Mozambique: la Renamo veut éviter l'escalade des affrontements

Par La rédaction

MAPUTO (AFP)

L'ex-groupe rebelle mozambicain Renamo, dont des éléments isolés ont attaqué un poste de police mardi, a promis de ne pas lancer de représailles après l'attaque de sa base par l'armée, mais demande aux troupes gouvernementales de se retirer.

"La Renamo réaffirme qu'elle ne veut pas un retour à la guerre", a déclaré Lourenço do Rosário, négociateur indépendant qui assure la liaison entre le pouvoir et les ex-rebelles.

La Renamo, a-t-il ajouté, "ne va pas riposter à l'attaque des troupes gouvernementales, mais demande à ce que le chef de l'Etat retire ses troupes de la zone, de façon à ce que le leader de l'opposition (chef de la Renamo) Afonso Dhlakama puisse continuer à diriger ses forces", 

Lundi, l'armée avait pris la base militaire de la Renamo, obligeant Afonso Dhakama à s'enfuir.

La Renamo a immédiatement réagi en dénonçant l'accord de paix signé en 1992, qui avait mis fin à une guerre civile meurtrière -- un million de morts -- débutée en 1977.

Mardi matin, des éléments isolés de la Renamo, agissant de leur propre initiative, ont attaqué un poste de police dans le centre du pays, sans faire de victimes, laissant craindre une intensification des accrochages.

Le porte-parole de la Renamo, Fernando Mazanga, a certes admis que des ex-rebelles étaient à l'origine de l'attaque, mais assuré qu'ils avaient agi sans ordres, dans une réaction spontanée à l'attaque de leur base par l'armée.

Face à cette escalade de la violence, les Etats-Unis, par la voie de leur ambassade à Maputo, ont rapidement fait part de leur inquiétude: "Nous appelons toutes les parties à faire preuve de retenue, et à prendre des mesures visibles et efficaces pour calmer les tensions et éviter les risques d'escalade du conflit", indique un communiqué..

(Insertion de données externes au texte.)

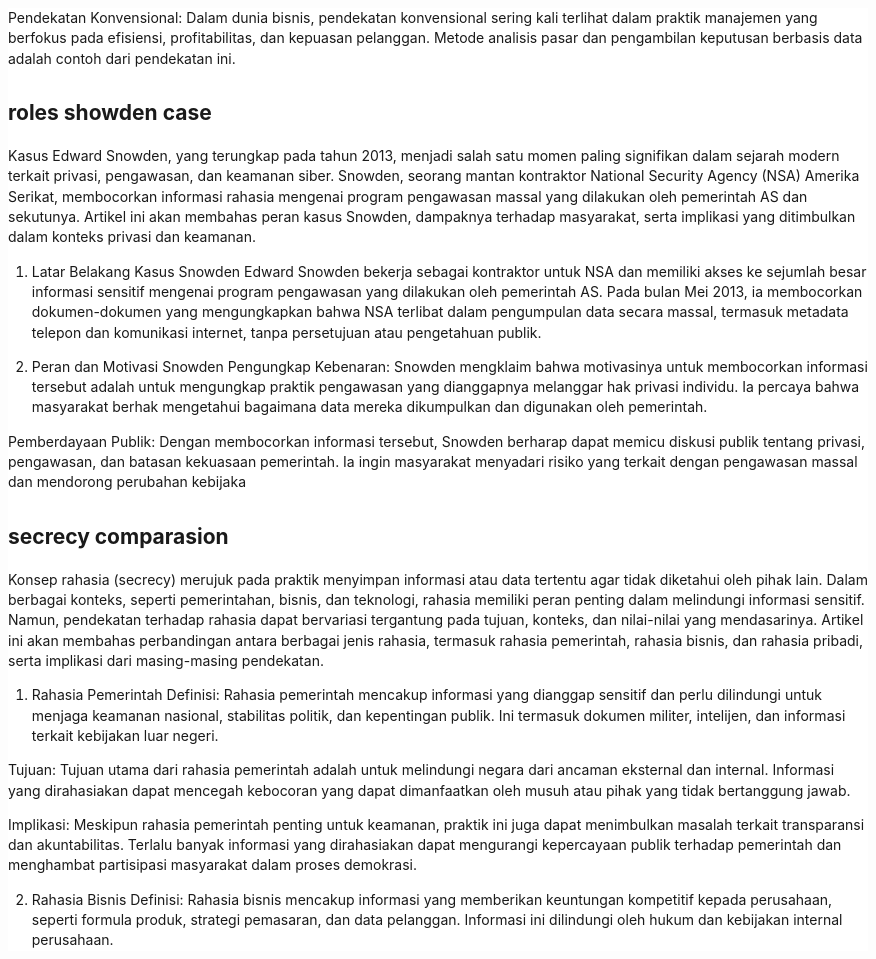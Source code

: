 Pendekatan Konvensional: Dalam dunia bisnis, pendekatan konvensional sering kali terlihat dalam praktik manajemen yang berfokus pada efisiensi, profitabilitas, dan kepuasan pelanggan. Metode analisis pasar dan pengambilan keputusan berbasis data adalah contoh dari pendekatan ini.

## roles showden case
Kasus Edward Snowden, yang terungkap pada tahun 2013, menjadi salah satu momen paling signifikan dalam sejarah modern terkait privasi, pengawasan, dan keamanan siber. Snowden, seorang mantan kontraktor National Security Agency (NSA) Amerika Serikat, membocorkan informasi rahasia mengenai program pengawasan massal yang dilakukan oleh pemerintah AS dan sekutunya. Artikel ini akan membahas peran kasus Snowden, dampaknya terhadap masyarakat, serta implikasi yang ditimbulkan dalam konteks privasi dan keamanan.

1. Latar Belakang Kasus Snowden
Edward Snowden bekerja sebagai kontraktor untuk NSA dan memiliki akses ke sejumlah besar informasi sensitif mengenai program pengawasan yang dilakukan oleh pemerintah AS. Pada bulan Mei 2013, ia membocorkan dokumen-dokumen yang mengungkapkan bahwa NSA terlibat dalam pengumpulan data secara massal, termasuk metadata telepon dan komunikasi internet, tanpa persetujuan atau pengetahuan publik.

2. Peran dan Motivasi Snowden
Pengungkap Kebenaran: Snowden mengklaim bahwa motivasinya untuk membocorkan informasi tersebut adalah untuk mengungkap praktik pengawasan yang dianggapnya melanggar hak privasi individu. Ia percaya bahwa masyarakat berhak mengetahui bagaimana data mereka dikumpulkan dan digunakan oleh pemerintah.

Pemberdayaan Publik: Dengan membocorkan informasi tersebut, Snowden berharap dapat memicu diskusi publik tentang privasi, pengawasan, dan batasan kekuasaan pemerintah. Ia ingin masyarakat menyadari risiko yang terkait dengan pengawasan massal dan mendorong perubahan kebijaka

## secrecy comparasion
Konsep rahasia (secrecy) merujuk pada praktik menyimpan informasi atau data tertentu agar tidak diketahui oleh pihak lain. Dalam berbagai konteks, seperti pemerintahan, bisnis, dan teknologi, rahasia memiliki peran penting dalam melindungi informasi sensitif. Namun, pendekatan terhadap rahasia dapat bervariasi tergantung pada tujuan, konteks, dan nilai-nilai yang mendasarinya. Artikel ini akan membahas perbandingan antara berbagai jenis rahasia, termasuk rahasia pemerintah, rahasia bisnis, dan rahasia pribadi, serta implikasi dari masing-masing pendekatan.

1. Rahasia Pemerintah
Definisi: Rahasia pemerintah mencakup informasi yang dianggap sensitif dan perlu dilindungi untuk menjaga keamanan nasional, stabilitas politik, dan kepentingan publik. Ini termasuk dokumen militer, intelijen, dan informasi terkait kebijakan luar negeri.

Tujuan: Tujuan utama dari rahasia pemerintah adalah untuk melindungi negara dari ancaman eksternal dan internal. Informasi yang dirahasiakan dapat mencegah kebocoran yang dapat dimanfaatkan oleh musuh atau pihak yang tidak bertanggung jawab.

Implikasi: Meskipun rahasia pemerintah penting untuk keamanan, praktik ini juga dapat menimbulkan masalah terkait transparansi dan akuntabilitas. Terlalu banyak informasi yang dirahasiakan dapat mengurangi kepercayaan publik terhadap pemerintah dan menghambat partisipasi masyarakat dalam proses demokrasi.

2. Rahasia Bisnis
Definisi: Rahasia bisnis mencakup informasi yang memberikan keuntungan kompetitif kepada perusahaan, seperti formula produk, strategi pemasaran, dan data pelanggan. Informasi ini dilindungi oleh hukum dan kebijakan internal perusahaan.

En fin de journée mardi, le négociateur a fait savoir que la Renamo réclamait que l'armée évacue sa base et laisse ses hommes y revenir.Le pouvoir n'avait pas encore répondu à cette proposition vers 16h00 GMT.Le négociateur s'est contenté de rappeler que le pouvoir restait ouvert à des contacts avec les ex-rebelles.

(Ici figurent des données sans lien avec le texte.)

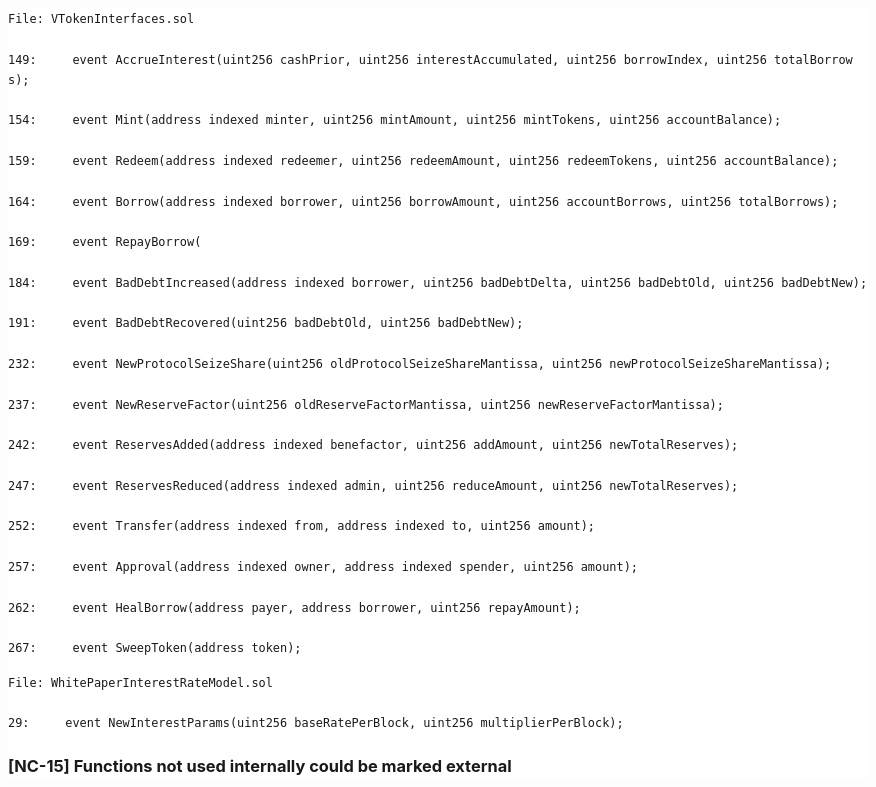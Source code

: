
 ```solidity
File: VTokenInterfaces.sol

149:     event AccrueInterest(uint256 cashPrior, uint256 interestAccumulated, uint256 borrowIndex, uint256 totalBorrows);

154:     event Mint(address indexed minter, uint256 mintAmount, uint256 mintTokens, uint256 accountBalance);

159:     event Redeem(address indexed redeemer, uint256 redeemAmount, uint256 redeemTokens, uint256 accountBalance);

164:     event Borrow(address indexed borrower, uint256 borrowAmount, uint256 accountBorrows, uint256 totalBorrows);

169:     event RepayBorrow(

184:     event BadDebtIncreased(address indexed borrower, uint256 badDebtDelta, uint256 badDebtOld, uint256 badDebtNew);

191:     event BadDebtRecovered(uint256 badDebtOld, uint256 badDebtNew);

232:     event NewProtocolSeizeShare(uint256 oldProtocolSeizeShareMantissa, uint256 newProtocolSeizeShareMantissa);

237:     event NewReserveFactor(uint256 oldReserveFactorMantissa, uint256 newReserveFactorMantissa);

242:     event ReservesAdded(address indexed benefactor, uint256 addAmount, uint256 newTotalReserves);

247:     event ReservesReduced(address indexed admin, uint256 reduceAmount, uint256 newTotalReserves);

252:     event Transfer(address indexed from, address indexed to, uint256 amount);

257:     event Approval(address indexed owner, address indexed spender, uint256 amount);

262:     event HealBorrow(address payer, address borrower, uint256 repayAmount);

267:     event SweepToken(address token);

```

```solidity
File: WhitePaperInterestRateModel.sol

29:     event NewInterestParams(uint256 baseRatePerBlock, uint256 multiplierPerBlock);

```

### [NC-15] Functions not used internally could be marked external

La Renamo, mouvement anti-communiste qui a mené une guerre contre le Frelimo marxiste entre 1977 et 1992 et s'est particulièrement faite remarquer par sa cruauté envers les civils, a perdu aujourd'hui les soutiens qui étaient les siens à l'époque de la guerre froide, notamment de la part de sa grande voisine l'Afrique du Sud.

Selon Aditi Lalbahadur, chercheuse à l'institut sud-africain des affaires internationales, la Renamo n'a de toute façon pas les moyens militaires de relancer un conflit. 

De son côté, le gouvernement, qui commence à exploiter les énormes ressources d'hydrocarbures récemment découvertes, n'a aucun intérêt à susciter l'insécurité dans le pays: "Le Mozambique s'efforce d'attirer les investisseurs étrangers, donc toute forme d'instabilité politique jouerait en leur défaveur", dit cette analyste.

Après des années de paix, la situation a toutefois commencé à se dégrader l'année dernière, lorsque Dhlakama a établi sa base dans les monts Gorongosa, dans le centre du pays, et recommencé à entraîner des guérilleros.Depuis avril dernier, les tensions qui couvaient se sont transformées à nouveau en affrontements armés.

L'ex-guérilla, devenue premier parti d'opposition du pays, dénonce la politique du Frelimo, au pouvoir depuis 1975, qu'elle accuse d'accaparer le pouvoir et les richesses naturelles.Le Frelimo avait obtenu 75% des voix à la présidentielle de 2009, contre un peu plus de 16% à la Renamo, qui a crié à la fraude.